— What is required —
For each line below that contains the word "accepting", return that line.

[Dataset entries]
● ● ●

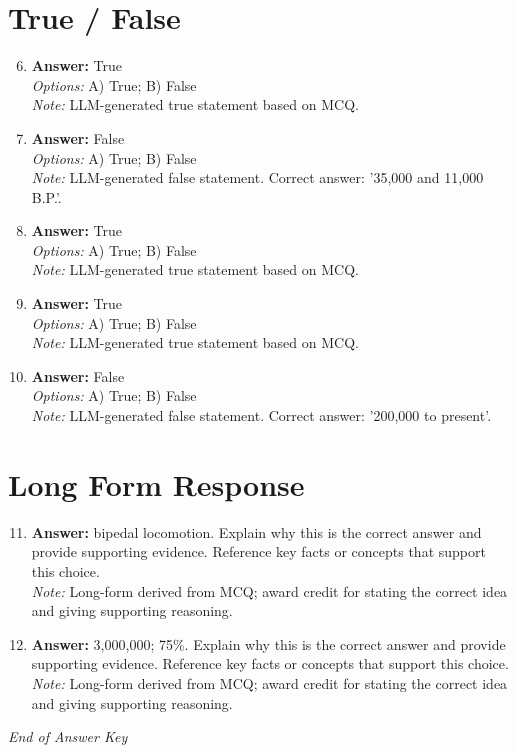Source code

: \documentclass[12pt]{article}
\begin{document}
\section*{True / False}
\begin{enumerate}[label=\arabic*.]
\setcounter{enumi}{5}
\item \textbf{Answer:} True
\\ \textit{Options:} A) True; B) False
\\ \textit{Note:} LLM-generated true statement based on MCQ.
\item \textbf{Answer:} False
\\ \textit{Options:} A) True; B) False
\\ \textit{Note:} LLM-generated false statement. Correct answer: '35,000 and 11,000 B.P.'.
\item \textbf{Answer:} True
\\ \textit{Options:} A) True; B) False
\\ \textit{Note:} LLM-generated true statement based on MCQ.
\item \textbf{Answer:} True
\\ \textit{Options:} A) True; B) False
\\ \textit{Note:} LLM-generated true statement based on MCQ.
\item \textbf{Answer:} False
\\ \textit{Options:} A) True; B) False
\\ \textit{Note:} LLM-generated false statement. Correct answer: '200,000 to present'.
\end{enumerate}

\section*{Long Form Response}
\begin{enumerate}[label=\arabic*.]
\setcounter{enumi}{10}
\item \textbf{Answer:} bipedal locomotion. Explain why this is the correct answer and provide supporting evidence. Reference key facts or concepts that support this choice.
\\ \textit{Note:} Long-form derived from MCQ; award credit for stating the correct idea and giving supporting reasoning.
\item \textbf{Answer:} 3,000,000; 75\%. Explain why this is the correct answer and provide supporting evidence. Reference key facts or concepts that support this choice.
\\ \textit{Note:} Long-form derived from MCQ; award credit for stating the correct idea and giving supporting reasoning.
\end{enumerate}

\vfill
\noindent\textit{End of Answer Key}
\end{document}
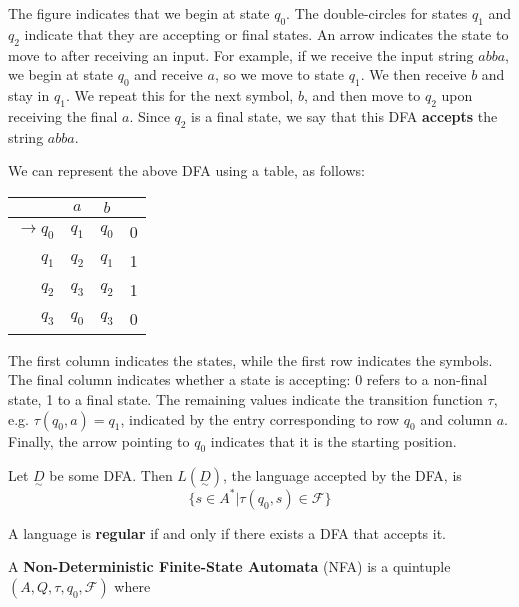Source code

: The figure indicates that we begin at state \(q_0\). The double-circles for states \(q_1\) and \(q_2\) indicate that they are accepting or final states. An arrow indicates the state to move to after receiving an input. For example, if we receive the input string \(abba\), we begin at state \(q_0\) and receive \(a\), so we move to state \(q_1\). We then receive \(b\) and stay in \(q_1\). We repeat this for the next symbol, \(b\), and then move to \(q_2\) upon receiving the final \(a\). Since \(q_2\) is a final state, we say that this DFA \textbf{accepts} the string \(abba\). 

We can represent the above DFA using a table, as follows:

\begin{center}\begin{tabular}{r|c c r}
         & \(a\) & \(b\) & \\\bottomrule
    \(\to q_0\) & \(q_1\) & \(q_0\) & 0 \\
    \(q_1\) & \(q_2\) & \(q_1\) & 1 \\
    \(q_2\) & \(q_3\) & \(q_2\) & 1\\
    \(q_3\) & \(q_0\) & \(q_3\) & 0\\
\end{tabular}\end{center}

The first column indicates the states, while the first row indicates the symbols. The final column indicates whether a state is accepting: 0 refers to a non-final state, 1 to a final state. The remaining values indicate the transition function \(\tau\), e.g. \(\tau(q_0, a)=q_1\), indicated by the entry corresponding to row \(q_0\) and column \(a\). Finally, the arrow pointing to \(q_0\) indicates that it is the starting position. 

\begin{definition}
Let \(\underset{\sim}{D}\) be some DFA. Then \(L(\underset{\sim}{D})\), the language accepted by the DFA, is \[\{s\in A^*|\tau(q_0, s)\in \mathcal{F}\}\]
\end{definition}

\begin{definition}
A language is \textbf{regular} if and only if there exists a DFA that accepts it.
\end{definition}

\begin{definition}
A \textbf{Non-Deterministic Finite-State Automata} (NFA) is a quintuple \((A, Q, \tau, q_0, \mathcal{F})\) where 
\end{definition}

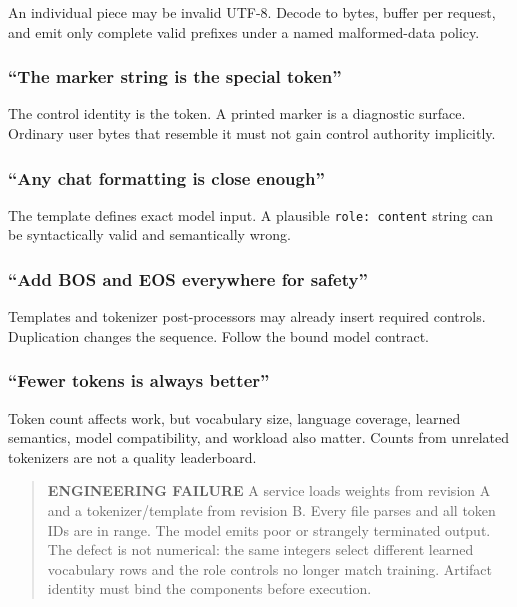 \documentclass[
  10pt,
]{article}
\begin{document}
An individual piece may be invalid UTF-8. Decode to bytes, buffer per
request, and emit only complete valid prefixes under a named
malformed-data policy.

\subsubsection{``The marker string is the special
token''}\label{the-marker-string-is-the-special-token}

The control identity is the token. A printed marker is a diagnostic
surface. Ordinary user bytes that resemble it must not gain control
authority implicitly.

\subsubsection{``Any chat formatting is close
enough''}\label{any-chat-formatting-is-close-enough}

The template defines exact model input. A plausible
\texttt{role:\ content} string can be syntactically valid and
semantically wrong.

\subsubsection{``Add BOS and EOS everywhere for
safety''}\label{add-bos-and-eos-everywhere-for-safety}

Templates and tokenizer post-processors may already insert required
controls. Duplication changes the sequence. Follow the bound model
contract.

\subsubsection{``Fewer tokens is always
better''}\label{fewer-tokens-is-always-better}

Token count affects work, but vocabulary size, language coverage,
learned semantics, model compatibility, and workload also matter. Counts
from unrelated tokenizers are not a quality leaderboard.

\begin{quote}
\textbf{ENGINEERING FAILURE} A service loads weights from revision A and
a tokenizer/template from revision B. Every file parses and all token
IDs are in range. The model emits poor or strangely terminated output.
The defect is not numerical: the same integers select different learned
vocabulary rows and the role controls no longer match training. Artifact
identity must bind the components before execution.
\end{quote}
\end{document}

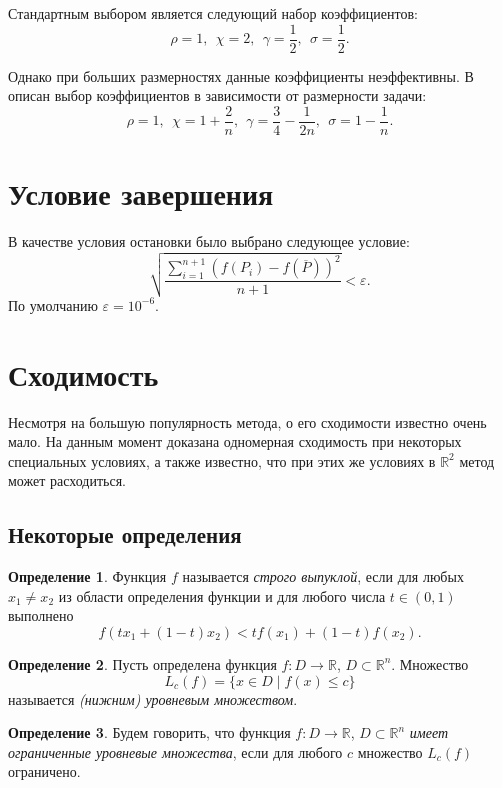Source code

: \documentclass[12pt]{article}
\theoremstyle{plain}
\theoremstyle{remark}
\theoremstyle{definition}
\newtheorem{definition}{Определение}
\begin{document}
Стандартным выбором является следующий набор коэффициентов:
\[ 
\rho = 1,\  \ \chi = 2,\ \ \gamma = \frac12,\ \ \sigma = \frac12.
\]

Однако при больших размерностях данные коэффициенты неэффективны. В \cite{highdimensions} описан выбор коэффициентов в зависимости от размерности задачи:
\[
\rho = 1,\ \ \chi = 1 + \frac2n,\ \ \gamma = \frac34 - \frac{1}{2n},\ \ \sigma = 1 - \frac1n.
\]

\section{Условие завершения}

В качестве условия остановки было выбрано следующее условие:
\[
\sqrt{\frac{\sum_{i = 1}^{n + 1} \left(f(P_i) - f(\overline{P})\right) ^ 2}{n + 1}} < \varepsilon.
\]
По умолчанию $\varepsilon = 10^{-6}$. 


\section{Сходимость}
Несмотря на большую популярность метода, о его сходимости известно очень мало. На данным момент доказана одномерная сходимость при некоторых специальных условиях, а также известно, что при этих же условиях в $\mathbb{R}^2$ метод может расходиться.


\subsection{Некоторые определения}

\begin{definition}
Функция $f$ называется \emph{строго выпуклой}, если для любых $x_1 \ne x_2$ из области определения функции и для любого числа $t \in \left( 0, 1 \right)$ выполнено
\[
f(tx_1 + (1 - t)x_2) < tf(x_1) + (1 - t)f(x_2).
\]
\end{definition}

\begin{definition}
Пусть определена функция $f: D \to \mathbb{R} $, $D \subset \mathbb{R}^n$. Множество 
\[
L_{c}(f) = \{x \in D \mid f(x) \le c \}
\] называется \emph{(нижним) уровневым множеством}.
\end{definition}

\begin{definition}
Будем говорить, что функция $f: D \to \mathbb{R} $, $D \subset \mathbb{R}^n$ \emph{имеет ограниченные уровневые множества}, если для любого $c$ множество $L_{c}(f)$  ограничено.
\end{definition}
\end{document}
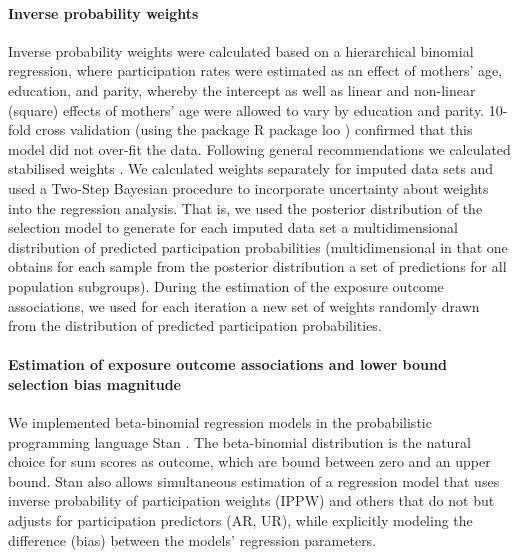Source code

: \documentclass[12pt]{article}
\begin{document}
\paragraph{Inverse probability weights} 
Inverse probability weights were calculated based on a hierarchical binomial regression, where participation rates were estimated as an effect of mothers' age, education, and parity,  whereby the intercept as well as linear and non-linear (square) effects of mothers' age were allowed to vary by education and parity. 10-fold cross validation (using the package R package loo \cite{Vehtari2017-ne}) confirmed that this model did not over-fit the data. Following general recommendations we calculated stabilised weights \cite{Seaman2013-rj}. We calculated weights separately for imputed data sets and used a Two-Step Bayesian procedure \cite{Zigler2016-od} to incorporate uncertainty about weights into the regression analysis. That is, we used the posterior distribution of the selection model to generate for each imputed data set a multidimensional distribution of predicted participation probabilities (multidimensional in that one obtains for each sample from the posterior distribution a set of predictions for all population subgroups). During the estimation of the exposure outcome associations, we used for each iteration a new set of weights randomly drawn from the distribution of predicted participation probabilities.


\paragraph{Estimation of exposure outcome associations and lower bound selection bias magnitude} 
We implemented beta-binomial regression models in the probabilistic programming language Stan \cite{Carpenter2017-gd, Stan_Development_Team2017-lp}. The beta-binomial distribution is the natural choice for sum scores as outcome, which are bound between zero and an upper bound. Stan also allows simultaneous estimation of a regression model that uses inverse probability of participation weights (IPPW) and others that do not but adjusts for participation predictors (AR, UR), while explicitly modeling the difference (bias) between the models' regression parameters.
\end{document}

● ● ●

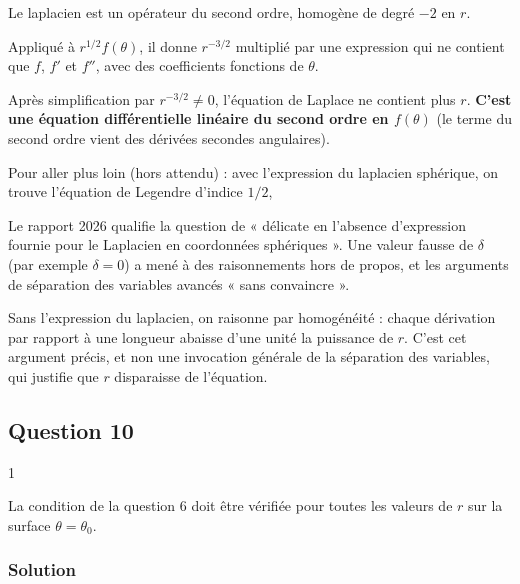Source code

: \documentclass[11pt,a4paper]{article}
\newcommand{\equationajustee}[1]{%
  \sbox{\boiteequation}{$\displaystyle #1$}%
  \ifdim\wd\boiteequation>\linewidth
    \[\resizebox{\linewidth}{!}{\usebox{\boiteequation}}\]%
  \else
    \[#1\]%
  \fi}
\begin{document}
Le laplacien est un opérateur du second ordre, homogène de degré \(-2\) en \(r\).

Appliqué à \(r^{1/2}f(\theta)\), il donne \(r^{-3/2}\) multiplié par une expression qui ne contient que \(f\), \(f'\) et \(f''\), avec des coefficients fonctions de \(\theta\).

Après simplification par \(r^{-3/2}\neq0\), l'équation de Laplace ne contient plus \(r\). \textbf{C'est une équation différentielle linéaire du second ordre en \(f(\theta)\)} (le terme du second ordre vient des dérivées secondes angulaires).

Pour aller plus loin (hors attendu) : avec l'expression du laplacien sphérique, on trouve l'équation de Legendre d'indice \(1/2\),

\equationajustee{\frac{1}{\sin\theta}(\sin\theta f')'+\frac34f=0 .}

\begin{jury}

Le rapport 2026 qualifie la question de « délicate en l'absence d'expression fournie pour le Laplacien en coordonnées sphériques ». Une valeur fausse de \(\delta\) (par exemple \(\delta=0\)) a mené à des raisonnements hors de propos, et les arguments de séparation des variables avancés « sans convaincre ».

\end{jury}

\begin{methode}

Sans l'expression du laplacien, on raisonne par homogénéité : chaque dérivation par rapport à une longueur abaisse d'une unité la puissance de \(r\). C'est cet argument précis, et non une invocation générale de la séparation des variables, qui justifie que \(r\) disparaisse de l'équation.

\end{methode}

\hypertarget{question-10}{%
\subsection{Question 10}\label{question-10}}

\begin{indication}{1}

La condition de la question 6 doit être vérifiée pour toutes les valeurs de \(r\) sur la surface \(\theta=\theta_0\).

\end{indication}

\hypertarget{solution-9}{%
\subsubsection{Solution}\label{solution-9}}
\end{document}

● ● ●

— Output —
: The figure indicates that we begin at state \(q_0\). The double-circles for states \(q_1\) and \(q_2\) indicate that they are accepting or final states. An arrow indicates the state to move to after receiving an input. For example, if we receive the input string \(abba\), we begin at state \(q_0\) and receive \(a\), so we move to state \(q_1\). We then receive \(b\) and stay in \(q_1\). We repeat this for the next symbol, \(b\), and then move to \(q_2\) upon receiving the final \(a\). Since \(q_2\) is a final state, we say that this DFA \textbf{accepts} the string \(abba\). 
The first column indicates the states, while the first row indicates the symbols. The final column indicates whether a state is accepting: 0 refers to a non-final state, 1 to a final state. The remaining values indicate the transition function \(\tau\), e.g. \(\tau(q_0, a)=q_1\), indicated by the entry corresponding to row \(q_0\) and column \(a\). Finally, the arrow pointing to \(q_0\) indicates that it is the starting position. 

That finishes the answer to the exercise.